The editor, Peter Kimani, is a leading Kenyan journalist, academic, poet and novelist, and his book Dance of the Jakaranda was shortlisted for a number of major prizes.

In Nairobi Noir, he’s assembled a diverse set of Kenyan authors to take a hard look at their city. As Kimani puts it, “these are very illuminating optics.”

Publishers Weekly summed it up this way: “Racial, religious, and class divides are acutely observed in the 14 new stories from Kenyan writers. Crime fiction fans will find much to savour.”

Writing of the city and the collection itself, Kimani concludes his introduction with: “The Green City in the Sun (Nairobi) may have turned into a concrete jungle, but it is still enchanting. And the spirit of its forebears, the hunters and the herders and the hunted, still lives on.”
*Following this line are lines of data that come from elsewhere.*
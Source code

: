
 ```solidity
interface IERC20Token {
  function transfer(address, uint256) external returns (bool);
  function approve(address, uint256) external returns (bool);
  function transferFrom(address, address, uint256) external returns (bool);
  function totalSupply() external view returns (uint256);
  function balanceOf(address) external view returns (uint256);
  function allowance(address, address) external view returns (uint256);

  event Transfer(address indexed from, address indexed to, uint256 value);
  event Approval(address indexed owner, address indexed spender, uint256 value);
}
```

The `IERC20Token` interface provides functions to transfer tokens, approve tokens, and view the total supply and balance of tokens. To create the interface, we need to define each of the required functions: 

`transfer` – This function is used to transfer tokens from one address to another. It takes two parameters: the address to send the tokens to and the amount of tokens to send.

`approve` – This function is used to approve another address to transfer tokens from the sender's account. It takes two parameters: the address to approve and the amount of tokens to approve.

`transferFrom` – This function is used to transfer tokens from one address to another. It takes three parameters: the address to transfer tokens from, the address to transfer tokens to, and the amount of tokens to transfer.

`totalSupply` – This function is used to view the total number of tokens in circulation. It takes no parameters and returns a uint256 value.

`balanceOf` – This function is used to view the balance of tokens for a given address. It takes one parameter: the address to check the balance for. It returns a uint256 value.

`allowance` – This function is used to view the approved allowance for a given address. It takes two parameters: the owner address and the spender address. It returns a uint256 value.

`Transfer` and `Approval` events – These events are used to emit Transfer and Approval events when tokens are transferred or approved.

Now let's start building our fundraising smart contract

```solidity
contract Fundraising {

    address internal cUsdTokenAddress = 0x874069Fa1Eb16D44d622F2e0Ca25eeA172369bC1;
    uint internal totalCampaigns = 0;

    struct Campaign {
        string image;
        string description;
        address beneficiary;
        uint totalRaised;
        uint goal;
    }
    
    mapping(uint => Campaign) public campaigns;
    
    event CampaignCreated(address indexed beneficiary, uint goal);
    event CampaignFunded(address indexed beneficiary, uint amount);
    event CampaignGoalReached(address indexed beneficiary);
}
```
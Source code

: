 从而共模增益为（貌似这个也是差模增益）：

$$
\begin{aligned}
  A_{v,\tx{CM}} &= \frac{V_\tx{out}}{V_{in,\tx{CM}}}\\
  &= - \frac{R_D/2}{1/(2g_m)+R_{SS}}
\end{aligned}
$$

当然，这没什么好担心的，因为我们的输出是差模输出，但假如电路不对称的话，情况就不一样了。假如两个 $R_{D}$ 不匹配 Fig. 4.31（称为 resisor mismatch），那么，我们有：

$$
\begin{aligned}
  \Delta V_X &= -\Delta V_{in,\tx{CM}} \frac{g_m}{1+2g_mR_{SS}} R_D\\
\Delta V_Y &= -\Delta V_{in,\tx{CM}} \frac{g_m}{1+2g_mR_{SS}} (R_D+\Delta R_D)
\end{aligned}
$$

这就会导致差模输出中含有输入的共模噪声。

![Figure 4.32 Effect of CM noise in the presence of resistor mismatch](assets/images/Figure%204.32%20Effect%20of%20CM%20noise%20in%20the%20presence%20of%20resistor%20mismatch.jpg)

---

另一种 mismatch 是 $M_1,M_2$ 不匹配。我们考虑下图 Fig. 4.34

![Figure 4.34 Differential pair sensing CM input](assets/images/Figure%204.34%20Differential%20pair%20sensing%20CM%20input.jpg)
In this interview with The Big Thrill, Kimani shares insights behind the construction of this eye-opening anthology.

What motivated you to edit a collection of stories set exclusively in Nairobi?

I was commissioned by my publisher, Johnny Temple, to put together Nairobi Noir. One key consideration is that all stories in the anthology have to be set in one city.

You are a well-known author and journalist, but there is a broad spectrum of authors here, from writers just starting out to Ngũgĩ wa Thiong’o. Did you invite authors to contribute, or did you open it to anyone?

I did both. I reached out to individual writers, but also sent out calls for contributions. One contributor, for instance, attended my creative writing workshop, while another belonged to a reading club that hosted me. I’d use such forums to solicit for contributions. Nearly half the contributions did not make the grade.

One of the most satisfying elements of the anthology is that about half the contributors are first time writers, appearing in the same collection as one of the world’s best-known living writers, Ngugi wa Thiong’o. As one contributor confessed, he was happy I did not divulge who the other contributors were because he would have felt very intimidated.

Nairobi Noir is very dark. Most of the stories give a depressing view of the city with its police corruption and extremes of poverty. A notable exception is the whimsical gem from Ngũgĩ wa Thiong’o. I presume the authors chose what to write within broad guidelines. Were you surprised by the approach they took?

I left it to the writers’ imagination to envision stories that gave life to the spaces they inhabit. Surprisingly, they all gestured toward issues of crime and punishment, law and (dis)order. These are very illuminating optics, for this is a city founded on strife.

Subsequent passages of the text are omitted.